▸ **What you will do**:
Look through the listing for the string "begin" and copy out every line that holds it.

====== Entries provided

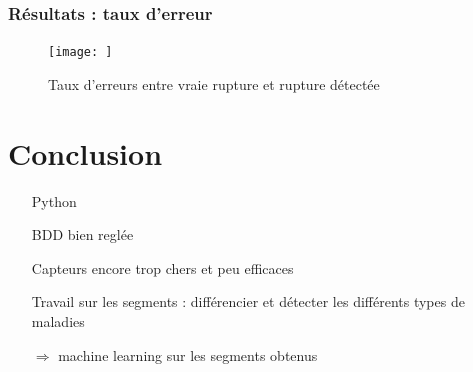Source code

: \documentclass{beamer}
\begin{document}
\begin{frame}
	\frametitle{Résultats : taux d'erreur}
	\begin{figure}
		\texttt{[image: ]}
		\caption{Taux d'erreurs entre vraie rupture et rupture détectée}
	\end{figure}
\end{frame}

\section{Conclusion}

\begin{frame}

\begin{itemize}

	\item[Python]
	
	\item[BDD] bien reglée
	
	\item[Capteurs] encore trop chers et peu efficaces
	
	\vspace*{1cm}
	\item[Travail] sur les segments : différencier et détecter les différents types de maladies
	\item[$\Longrightarrow$] machine learning sur les segments obtenus
	\vspace*{1cm}

\end{itemize}

\end{frame}
\end{document}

============

▸ **Result of the exercise**:
\begin{document}
\begin{frame}
	\begin{figure}
\begin{frame}
\begin{itemize}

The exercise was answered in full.